A solar thermal electric plant can operate in parallel with a conventional thermal power plant. Do you believe the integration of these two types of plant is a good opportunity to increase the penetration of CSP in Spain?

I don’t think this scenario will be relevant in Spain; however, this doesn’t mean it wouldn’t be interesting to develop this type of plants to improve performance.

Do you consider hybridisation (both solar with gas and solar with biomass) to be positive for the sector?

Very positive. I go back to my comments at the beginning. If we want to hybridise with biomass, we need to gather together all interested parties: the biomass and CSP sectors, the Spanish Institute for Energy Diversification and Saving (IDAE), the Ministry of Industry, and try to find common ground from which to move forward. Without a period of discussion and clarification, nobody will be prepared to take the leap.

Desertec: a controversial concept, but one that has helped boost interest in CSP around Europe.
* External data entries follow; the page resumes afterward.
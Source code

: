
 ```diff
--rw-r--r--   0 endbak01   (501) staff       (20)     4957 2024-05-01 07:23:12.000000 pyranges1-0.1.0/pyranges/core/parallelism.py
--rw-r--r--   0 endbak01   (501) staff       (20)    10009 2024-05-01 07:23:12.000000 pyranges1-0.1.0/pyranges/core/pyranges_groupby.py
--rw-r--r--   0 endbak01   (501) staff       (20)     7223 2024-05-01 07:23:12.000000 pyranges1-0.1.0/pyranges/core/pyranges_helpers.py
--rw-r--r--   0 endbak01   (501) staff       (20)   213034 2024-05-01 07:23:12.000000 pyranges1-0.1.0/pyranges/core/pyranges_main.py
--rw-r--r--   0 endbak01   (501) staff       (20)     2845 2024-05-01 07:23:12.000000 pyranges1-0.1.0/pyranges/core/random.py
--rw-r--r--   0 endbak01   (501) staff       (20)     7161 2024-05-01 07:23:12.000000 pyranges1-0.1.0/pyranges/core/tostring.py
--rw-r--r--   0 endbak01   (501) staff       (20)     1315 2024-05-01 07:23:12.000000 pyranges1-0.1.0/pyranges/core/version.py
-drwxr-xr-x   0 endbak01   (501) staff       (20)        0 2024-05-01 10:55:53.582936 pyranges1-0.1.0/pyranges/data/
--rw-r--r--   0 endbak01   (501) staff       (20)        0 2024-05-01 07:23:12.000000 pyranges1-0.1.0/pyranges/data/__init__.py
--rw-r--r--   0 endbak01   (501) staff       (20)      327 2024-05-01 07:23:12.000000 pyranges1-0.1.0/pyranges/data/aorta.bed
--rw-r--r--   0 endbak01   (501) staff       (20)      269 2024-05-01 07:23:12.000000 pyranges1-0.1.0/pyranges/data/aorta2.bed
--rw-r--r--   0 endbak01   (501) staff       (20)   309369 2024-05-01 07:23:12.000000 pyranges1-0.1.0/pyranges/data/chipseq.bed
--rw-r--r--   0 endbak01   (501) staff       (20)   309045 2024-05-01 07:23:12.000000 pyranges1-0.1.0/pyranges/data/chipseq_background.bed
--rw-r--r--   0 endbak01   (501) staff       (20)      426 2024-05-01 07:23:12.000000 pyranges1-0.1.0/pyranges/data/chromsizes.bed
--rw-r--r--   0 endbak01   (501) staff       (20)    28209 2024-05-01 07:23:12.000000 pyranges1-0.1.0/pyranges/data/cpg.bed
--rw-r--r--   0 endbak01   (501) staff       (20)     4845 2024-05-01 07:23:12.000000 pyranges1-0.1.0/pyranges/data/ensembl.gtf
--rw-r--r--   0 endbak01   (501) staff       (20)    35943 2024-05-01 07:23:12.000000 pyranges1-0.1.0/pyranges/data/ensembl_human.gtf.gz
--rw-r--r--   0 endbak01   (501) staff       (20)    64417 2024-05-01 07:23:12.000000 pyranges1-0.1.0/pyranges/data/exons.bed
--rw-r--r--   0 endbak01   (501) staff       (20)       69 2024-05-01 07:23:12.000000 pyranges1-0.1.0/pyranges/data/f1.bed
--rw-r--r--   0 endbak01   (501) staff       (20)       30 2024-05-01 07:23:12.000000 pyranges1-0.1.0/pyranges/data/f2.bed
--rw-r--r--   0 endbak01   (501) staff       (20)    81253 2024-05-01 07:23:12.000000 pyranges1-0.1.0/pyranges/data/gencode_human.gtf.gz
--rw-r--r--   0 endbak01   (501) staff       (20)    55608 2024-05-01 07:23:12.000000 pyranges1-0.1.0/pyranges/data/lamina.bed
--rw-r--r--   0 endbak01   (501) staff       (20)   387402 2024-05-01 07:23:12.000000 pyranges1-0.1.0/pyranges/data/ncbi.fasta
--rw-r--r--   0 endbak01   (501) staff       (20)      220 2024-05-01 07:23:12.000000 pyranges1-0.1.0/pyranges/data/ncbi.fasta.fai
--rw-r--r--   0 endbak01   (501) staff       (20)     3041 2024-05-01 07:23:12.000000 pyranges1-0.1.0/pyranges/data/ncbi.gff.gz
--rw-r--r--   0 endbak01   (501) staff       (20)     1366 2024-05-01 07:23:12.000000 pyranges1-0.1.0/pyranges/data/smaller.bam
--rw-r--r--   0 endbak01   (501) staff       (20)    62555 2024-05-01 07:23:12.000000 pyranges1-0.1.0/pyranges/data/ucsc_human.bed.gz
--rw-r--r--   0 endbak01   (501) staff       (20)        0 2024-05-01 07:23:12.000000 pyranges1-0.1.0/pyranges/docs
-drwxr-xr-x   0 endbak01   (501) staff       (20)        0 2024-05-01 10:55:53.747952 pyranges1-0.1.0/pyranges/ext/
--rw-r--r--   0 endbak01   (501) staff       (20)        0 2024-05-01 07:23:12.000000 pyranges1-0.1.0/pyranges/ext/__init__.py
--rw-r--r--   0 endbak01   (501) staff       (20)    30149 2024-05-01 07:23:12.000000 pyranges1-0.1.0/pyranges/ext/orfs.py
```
Are you in favour or against this initiative?

I am sceptical, although we should consider the positive aspects. I am concerned about the lack of specifics when there is talk about encouraging development on the other side of the Mediterranean, while all the energy will be generated to supply Europe. Equally, if a feed-in tariff is currently needed to develop the technology in Europe, it isn’t clear how or who will support this development [in Africa]. In short, there is still a lot to be resolved, including what interests lie behind the project. If APPA defends anything it is transparency, clarity, development and innovation.

In another recent interview, Valeriano Ruiz declared that “the point when the cost per kWh of these [CSP] technologies is equal to that of conventional technologies will be reached between 2015 and 2020. It will cost approximately the same to generate a kWh with these [CSP] technologies as it will to generate it with natural gas or coal between 2015 and 2020”. When do you think CSP will reach grid parity with fossil fuels and what factors will contribute to this goal being reached?

My lay approach to all aspects of life makes me sceptical about prophecies such as this, which I think are closer to religious beliefs. I consider that we, as a sector, should move towards grid parity by improving the technologies and reducing operating costs. The external factors are unpredictable. For example, who would have predicted the current financial situation five years ago? I insist. Our focus should be technological.

The recent European Renewable Energies Directive enables one Member State to contribute to meeting the targets of another Member State using renewable energy generated within its borders. What does this opportunity mean for Spanish CSP companies?

We are currently a technological benchmark in Europe and are therefore, well placed to export CSP technology, experts and components. If nurtured, this could indeed be crucial. It could constitute a key factor in reactivating the beleaguered Spanish economy. As I said before, we have the tools, we just need all of us – Government, industry, the Ministry of Innovation, etc. – to move forward as quickly as possible.